The fintech industry continued its dominance by number of deals in 2019 year to date, accounting for 14 per cent of all deals. This is an increase of 3 per cent to the same period in 2018, as more investors and accelerators invest in fintech startups.
Wai Lum Kwok, senior executive director (Capital Markets), Financial Services Regulatory Authority of Abu Dhabi Global Market (ADGM), said the fintech sector in the UAE has matured noticeably over the past 5 years, given the global evolution of technology and the uptick in local and regional projects designed to address market needs and consumer demand.
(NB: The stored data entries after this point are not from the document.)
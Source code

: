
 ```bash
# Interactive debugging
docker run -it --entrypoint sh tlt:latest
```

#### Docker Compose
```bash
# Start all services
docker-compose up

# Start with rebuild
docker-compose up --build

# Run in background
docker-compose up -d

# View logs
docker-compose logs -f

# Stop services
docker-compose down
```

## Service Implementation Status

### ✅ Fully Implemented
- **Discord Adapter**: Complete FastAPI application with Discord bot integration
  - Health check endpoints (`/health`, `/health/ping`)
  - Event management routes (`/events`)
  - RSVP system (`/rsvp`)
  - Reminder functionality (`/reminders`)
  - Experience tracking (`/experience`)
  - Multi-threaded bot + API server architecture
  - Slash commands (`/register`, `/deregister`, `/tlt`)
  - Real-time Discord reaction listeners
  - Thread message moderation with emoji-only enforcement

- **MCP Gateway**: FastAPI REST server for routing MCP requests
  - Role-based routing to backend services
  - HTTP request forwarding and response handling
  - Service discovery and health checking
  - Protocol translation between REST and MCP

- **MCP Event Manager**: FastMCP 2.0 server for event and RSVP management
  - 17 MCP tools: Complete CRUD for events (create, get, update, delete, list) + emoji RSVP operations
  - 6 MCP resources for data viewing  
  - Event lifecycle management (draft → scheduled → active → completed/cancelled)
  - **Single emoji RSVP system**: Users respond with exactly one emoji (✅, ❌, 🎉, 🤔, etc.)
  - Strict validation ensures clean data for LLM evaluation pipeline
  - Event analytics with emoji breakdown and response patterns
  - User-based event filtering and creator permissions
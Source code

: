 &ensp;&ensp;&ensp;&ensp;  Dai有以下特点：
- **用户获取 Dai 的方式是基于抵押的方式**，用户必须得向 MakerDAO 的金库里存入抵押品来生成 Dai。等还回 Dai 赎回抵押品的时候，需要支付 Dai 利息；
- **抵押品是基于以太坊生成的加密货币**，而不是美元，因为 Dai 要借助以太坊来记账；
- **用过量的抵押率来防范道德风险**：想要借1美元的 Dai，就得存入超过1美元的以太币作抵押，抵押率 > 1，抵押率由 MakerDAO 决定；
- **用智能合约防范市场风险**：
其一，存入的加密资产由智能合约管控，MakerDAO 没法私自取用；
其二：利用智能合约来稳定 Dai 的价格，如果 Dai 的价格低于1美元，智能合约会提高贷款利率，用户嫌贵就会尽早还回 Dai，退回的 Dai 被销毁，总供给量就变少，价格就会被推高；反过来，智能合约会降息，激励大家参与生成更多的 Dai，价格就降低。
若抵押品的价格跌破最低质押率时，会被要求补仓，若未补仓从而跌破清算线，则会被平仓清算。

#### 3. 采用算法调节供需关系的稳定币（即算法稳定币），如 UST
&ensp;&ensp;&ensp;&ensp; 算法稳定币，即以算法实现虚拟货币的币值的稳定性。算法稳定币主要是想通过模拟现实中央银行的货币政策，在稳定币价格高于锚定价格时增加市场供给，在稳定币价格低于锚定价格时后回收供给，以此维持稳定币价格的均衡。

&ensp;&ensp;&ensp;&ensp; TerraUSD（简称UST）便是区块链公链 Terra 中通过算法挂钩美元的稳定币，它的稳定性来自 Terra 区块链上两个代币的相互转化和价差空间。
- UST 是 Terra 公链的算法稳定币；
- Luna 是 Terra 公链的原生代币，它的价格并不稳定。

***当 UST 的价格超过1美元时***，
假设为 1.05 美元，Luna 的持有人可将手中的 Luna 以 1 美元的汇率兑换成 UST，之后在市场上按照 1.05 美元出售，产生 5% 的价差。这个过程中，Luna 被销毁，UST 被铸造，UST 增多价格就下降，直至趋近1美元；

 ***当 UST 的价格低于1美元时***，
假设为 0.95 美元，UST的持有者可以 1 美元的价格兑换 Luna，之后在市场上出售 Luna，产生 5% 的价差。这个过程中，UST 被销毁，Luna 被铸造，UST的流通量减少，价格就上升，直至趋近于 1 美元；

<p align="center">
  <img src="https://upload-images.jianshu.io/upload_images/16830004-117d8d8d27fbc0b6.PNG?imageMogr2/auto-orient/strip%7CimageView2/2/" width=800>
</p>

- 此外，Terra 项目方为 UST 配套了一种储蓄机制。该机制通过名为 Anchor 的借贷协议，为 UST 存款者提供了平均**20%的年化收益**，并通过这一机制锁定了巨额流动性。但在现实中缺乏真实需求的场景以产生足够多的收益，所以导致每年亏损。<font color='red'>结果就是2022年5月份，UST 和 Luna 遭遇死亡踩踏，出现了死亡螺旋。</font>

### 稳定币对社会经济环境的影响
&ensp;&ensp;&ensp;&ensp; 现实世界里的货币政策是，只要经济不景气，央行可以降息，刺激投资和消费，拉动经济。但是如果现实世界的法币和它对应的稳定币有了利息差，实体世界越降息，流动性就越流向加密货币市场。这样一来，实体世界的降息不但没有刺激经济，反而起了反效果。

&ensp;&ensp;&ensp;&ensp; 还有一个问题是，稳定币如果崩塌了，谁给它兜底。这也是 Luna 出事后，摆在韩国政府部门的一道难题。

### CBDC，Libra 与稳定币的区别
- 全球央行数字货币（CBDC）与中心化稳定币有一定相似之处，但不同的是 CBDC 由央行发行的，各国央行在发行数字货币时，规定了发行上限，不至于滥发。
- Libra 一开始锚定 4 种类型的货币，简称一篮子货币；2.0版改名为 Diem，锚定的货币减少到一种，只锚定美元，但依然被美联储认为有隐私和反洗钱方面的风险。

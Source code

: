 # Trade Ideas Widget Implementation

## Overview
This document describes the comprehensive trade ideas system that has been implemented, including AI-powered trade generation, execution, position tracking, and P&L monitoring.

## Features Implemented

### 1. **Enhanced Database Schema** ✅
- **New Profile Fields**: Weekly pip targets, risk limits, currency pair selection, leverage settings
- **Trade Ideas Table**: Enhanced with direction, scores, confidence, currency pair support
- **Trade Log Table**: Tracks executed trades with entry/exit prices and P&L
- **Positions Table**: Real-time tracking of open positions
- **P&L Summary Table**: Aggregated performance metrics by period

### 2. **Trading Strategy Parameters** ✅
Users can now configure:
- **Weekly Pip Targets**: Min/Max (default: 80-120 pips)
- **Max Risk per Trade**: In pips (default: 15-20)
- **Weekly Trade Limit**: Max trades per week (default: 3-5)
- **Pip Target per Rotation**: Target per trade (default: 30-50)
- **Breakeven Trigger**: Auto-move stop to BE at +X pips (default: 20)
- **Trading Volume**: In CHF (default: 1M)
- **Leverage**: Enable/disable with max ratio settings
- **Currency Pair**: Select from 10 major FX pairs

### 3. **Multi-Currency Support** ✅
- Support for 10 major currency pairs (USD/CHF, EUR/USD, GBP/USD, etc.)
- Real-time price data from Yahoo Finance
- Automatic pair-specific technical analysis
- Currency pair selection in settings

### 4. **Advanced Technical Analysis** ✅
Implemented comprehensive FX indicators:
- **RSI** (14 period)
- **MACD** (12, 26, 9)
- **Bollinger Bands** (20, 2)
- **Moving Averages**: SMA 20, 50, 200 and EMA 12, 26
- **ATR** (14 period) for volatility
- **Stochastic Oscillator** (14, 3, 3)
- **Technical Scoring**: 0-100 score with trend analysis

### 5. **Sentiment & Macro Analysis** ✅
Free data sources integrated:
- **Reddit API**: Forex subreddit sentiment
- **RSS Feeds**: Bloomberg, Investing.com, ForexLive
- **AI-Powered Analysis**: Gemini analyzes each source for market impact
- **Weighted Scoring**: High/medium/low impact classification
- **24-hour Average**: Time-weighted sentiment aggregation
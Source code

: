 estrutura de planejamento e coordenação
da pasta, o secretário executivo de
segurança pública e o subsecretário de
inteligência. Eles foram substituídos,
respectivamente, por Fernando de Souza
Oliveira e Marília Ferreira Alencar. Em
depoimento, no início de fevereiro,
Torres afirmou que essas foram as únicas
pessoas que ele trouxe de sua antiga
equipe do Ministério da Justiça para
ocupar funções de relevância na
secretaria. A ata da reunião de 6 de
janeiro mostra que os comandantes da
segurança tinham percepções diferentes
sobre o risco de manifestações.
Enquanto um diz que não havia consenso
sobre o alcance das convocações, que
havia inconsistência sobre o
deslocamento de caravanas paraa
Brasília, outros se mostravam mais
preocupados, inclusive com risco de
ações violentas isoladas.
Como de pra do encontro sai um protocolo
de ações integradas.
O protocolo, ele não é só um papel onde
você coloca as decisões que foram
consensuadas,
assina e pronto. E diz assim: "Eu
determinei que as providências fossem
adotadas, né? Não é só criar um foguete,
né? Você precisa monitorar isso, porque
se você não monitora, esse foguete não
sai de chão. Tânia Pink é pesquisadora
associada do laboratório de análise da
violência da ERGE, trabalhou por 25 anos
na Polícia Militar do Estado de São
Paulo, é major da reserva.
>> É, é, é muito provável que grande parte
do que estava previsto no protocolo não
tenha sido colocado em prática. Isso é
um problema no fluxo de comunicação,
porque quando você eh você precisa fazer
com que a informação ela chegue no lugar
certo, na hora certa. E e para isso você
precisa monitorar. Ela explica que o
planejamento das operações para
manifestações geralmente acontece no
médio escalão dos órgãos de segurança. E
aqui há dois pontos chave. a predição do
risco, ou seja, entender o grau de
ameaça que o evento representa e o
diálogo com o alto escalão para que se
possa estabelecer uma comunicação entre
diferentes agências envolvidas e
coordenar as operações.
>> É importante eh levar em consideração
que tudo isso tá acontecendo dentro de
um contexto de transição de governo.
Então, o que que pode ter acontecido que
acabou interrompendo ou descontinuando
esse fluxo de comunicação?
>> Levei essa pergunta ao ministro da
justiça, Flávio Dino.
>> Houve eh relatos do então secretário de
"In recent years, the Mena economy, and the UAE's in particular, has expanded to become more diverse, more competitive and innovative, thus increasing the need to financial free zones such as ADGM that provide support services to foster and promote this growth."
According to a recent report by the Milken Institute Centre for Financial Markets, the UAE has been a key recipient of the bulk of venture capital investment in the region, of which fintech is one of the main investment areas. Fintech start-ups that establish themselves in the UAE are ideally placed to enter the emerging Middle East, Africa and South Asia, which represents an $8 trillion market and is home to 3 billion people, 70 percent of whom have limited or no access to financial services.
Philip Bahoshy, founder and ceo, Magnitt, said the third quarter of 2019 continued the growth of venture funding into Mena-based startups as the figures are still ahead of 2018 in terms of funding, with a slight increase in the number of deals as well.
Moreover, he said there have been several underlying trends that show the maturing stage of the startup ecosystem.
Saeed Al Nofeli, programs manager, Sheraa, said: "With the number of start-ups growing in Mena, the entrepreneurial ecosystem has seen rapid growth. Several public initiatives have also been put in place, as government bodies have realised the importance of entrepreneurship and the role it plays in a growing economy. At Sheraa, we aim to bring the together like-minded individuals for a free flow of thoughts and ideas."